月詠の視線が絶対零度になるのを感じながら、「まあ、なんだ、違うんならそれでいいじゃねーか。お疲れさん、仕事がんばれよ」と、銀時が立ち上がれば、「仕事はもう終わりんした。帰るところだったから、こうして追ってこれたんじゃ」と、月詠は銀時の着流しの埃をぱたぱた掃いながら言った。
「へえ」と返した銀時が、少し考えてから、「お前、飯食った?」と尋ねると、「いや、昼から目が回るほど忙しくてな。吉原へ戻ったら何か抓もうかと」と、月詠が言う。あそ、と頷いた銀時は、「なら飯食いに行くぞ。誤解の侘びに、奢ってやる」と、銀時は月詠の背を叩いた。
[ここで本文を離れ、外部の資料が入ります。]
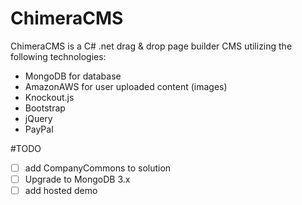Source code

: # ChimeraCMS

ChimeraCMS is a C# .net drag & drop page builder CMS utilizing the following technologies:
- MongoDB for database
- AmazonAWS for user uploaded content (images)
- Knockout.js
- Bootstrap
- jQuery
- PayPal

#TODO

- [ ] add CompanyCommons to solution
- [ ] Upgrade to MongoDB 3.x
- [ ] add hosted demo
は?と目を丸くした月詠が、「ぬしに奢ってもらう程、わっちは落ちぶれてはおらんぞ」と、やはり真顔で言うので、「テメーが小金溜めてんのは知ってっけどよ、銀さんだって今日はちょっと真面目に働いてきたの、ラーメンの一杯くらいは奢れんの」と、銀時はさっさと歩き出す。三歩ほど歩いて、「無理にとは言わねえけど?」と、銀時が肩越しに振り返れば、「…わっちはチャーシューメンがいい」と返して、月詠は銀時に並んだ。
「お前な、ちったぁ遠慮しろよ。チャーシューメンはだいたい普通のラーメンの200から300円増しだぞ?300円あったら餃子も付けられんだぞ?」としみったれたことを言った銀時に、「だったら餃子とビールはわっちが奢ってやろう」と月詠が譲歩するので、銀時はびくっと体を震わせて、「ビールよりソフトクリームにしねえ?ラーメン屋って、なんでソフトクリーム一緒に出してるとこが多いんだろうな」と、額に尋常ではない汗を浮かべつつ提案する。
ふ、と笑った月詠が、「ぬしは本当に甘いものが好きじゃな」と誤魔化されてくれたようなので、銀時は汗を拭いつつ、「お前だって嫌いじゃねえだろ」と、手近なラーメン屋の暖簾をくぐった。月詠のチャーシューメンから三枚ほどチャーシューを分けてもらったおかげで、銀時の味噌ラーメンはいつもよりずっと豪勢だった。